GIVEN ENTRIES
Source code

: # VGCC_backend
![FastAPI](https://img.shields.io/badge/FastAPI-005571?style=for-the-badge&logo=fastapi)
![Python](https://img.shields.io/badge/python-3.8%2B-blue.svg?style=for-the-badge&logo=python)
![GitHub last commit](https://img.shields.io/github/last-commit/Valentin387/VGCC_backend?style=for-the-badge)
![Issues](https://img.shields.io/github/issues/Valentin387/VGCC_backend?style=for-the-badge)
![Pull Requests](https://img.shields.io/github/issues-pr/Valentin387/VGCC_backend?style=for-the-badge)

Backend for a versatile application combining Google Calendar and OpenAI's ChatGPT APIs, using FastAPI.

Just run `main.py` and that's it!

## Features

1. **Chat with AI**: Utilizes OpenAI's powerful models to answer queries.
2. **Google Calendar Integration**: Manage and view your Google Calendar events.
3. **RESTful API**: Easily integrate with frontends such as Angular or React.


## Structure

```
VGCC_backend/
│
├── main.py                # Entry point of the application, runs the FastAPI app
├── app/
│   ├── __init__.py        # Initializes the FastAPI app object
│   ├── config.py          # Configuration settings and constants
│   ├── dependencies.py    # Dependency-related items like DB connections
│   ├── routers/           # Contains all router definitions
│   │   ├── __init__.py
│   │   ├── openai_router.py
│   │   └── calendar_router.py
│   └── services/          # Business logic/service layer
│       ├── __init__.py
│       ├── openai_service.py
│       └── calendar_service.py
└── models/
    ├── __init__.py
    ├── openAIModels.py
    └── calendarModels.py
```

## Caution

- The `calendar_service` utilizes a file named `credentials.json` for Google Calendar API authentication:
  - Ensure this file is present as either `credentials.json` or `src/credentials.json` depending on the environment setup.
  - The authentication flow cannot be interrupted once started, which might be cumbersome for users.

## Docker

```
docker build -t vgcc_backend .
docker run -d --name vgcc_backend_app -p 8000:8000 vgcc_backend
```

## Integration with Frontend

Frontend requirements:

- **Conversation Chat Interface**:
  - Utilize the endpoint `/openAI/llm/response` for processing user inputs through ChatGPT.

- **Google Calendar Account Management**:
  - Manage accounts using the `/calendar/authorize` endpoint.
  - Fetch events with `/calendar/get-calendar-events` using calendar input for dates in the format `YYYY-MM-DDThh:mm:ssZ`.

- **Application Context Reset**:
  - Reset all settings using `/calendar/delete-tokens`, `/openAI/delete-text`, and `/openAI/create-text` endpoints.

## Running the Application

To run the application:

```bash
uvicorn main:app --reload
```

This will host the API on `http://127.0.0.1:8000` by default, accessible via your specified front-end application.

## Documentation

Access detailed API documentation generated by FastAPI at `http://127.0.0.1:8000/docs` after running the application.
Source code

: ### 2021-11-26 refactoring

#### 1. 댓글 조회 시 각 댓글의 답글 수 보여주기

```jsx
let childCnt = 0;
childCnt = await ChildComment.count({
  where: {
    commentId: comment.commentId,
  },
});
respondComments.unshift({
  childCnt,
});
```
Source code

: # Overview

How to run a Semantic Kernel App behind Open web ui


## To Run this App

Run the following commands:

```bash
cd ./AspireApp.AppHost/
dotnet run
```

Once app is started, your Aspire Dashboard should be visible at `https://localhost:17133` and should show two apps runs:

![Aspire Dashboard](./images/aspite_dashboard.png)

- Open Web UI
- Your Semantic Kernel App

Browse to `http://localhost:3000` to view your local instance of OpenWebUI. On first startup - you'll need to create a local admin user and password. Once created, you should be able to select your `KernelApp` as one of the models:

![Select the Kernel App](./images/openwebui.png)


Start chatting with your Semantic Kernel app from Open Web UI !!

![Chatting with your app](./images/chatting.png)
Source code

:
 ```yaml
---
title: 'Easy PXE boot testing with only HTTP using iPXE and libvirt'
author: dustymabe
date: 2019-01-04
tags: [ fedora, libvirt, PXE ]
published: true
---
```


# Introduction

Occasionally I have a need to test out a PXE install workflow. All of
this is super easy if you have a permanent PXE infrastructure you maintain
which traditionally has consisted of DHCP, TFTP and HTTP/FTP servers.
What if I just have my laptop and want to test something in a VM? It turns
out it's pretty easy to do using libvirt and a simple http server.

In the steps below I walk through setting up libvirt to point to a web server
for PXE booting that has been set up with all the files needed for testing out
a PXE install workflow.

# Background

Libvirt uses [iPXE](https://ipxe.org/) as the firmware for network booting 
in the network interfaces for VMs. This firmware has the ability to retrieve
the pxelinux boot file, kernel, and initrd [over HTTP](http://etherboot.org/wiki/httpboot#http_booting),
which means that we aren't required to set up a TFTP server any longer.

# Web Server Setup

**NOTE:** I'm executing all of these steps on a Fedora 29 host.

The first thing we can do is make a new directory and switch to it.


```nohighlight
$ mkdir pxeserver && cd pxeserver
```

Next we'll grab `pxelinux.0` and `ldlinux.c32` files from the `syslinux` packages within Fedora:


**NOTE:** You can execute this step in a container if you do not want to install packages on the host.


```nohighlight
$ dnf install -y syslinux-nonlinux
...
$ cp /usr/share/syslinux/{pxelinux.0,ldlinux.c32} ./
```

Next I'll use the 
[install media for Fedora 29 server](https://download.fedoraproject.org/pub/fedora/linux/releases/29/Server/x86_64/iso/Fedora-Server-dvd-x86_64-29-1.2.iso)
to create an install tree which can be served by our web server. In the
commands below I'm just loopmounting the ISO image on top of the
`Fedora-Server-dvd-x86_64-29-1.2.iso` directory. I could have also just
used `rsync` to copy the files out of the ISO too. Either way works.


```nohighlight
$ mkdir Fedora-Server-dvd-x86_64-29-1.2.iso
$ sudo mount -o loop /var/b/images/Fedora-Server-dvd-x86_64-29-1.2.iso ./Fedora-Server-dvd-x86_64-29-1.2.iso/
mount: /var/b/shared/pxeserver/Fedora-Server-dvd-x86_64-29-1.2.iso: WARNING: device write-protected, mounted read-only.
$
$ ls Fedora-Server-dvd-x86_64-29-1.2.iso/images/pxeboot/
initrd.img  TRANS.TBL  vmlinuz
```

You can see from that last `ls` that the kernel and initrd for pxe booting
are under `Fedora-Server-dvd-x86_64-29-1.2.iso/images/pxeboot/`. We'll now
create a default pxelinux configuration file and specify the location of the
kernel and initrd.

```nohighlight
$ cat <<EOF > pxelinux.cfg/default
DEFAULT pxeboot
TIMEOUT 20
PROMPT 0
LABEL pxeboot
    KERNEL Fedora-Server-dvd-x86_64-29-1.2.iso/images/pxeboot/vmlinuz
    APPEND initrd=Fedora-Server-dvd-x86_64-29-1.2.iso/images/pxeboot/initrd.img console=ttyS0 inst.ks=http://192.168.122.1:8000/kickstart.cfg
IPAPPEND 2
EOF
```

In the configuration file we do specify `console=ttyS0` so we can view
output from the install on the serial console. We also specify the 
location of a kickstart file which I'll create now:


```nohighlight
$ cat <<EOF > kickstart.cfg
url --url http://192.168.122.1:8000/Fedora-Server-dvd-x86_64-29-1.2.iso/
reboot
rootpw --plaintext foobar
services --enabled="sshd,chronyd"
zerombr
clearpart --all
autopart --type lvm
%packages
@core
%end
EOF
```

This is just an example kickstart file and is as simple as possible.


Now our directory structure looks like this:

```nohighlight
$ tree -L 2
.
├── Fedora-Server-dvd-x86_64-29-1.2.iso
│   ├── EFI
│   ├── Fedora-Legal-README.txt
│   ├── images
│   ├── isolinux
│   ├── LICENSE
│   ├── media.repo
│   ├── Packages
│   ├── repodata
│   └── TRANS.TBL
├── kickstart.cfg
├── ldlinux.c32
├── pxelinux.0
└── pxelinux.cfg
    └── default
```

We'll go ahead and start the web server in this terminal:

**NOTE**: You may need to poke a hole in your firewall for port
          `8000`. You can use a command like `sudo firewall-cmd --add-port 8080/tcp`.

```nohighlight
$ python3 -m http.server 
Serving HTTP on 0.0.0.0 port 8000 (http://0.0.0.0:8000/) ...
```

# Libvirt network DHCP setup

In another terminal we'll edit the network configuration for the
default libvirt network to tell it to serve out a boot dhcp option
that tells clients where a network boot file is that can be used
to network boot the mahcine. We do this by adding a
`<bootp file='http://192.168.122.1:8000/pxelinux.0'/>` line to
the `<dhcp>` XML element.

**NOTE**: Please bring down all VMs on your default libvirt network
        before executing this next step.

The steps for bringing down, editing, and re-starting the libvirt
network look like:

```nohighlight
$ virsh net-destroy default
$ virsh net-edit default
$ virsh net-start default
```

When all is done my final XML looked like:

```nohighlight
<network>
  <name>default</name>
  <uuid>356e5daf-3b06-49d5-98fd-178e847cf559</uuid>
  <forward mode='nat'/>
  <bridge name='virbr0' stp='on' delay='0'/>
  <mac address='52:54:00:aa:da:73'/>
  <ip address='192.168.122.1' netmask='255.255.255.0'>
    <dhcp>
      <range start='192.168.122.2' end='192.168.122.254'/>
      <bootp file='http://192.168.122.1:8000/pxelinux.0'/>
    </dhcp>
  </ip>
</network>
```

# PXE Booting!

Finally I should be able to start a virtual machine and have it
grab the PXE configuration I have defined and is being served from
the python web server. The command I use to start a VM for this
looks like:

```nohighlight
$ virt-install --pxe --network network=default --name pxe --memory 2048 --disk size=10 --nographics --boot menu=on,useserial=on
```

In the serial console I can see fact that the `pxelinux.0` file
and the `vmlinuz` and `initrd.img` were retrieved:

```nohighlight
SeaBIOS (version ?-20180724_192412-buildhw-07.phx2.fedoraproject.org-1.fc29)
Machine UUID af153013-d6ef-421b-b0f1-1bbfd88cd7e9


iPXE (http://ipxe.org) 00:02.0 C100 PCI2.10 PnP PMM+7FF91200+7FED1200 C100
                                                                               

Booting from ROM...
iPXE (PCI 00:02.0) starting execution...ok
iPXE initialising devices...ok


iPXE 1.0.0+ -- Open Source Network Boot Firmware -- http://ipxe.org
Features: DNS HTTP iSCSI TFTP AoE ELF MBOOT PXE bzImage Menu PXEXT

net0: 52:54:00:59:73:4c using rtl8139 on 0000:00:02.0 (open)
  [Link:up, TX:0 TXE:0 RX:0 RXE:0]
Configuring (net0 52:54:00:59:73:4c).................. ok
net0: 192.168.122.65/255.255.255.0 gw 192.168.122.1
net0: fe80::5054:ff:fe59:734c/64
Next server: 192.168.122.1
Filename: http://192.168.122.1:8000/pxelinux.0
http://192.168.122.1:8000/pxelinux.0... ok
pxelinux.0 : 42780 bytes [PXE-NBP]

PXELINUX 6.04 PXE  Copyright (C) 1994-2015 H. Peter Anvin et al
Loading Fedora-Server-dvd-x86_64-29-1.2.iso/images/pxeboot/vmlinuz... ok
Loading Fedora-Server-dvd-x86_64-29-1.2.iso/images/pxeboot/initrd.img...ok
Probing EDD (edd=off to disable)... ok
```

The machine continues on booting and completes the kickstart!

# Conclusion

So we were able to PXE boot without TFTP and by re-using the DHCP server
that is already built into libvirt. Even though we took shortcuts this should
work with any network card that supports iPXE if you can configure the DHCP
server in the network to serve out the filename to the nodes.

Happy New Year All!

ASSIGNED TASK
Quote the line that contains "The machine continues" and each line after it through the end of the data, exactly, leaving out everything else.

SOLUTION TO THIS EXERCISE
The machine continues on booting and completes the kickstart!

# Conclusion

So we were able to PXE boot without TFTP and by re-using the DHCP server
that is already built into libvirt. Even though we took shortcuts this should
work with any network card that supports iPXE if you can configure the DHCP
server in the network to serve out the filename to the nodes.

Happy New Year All!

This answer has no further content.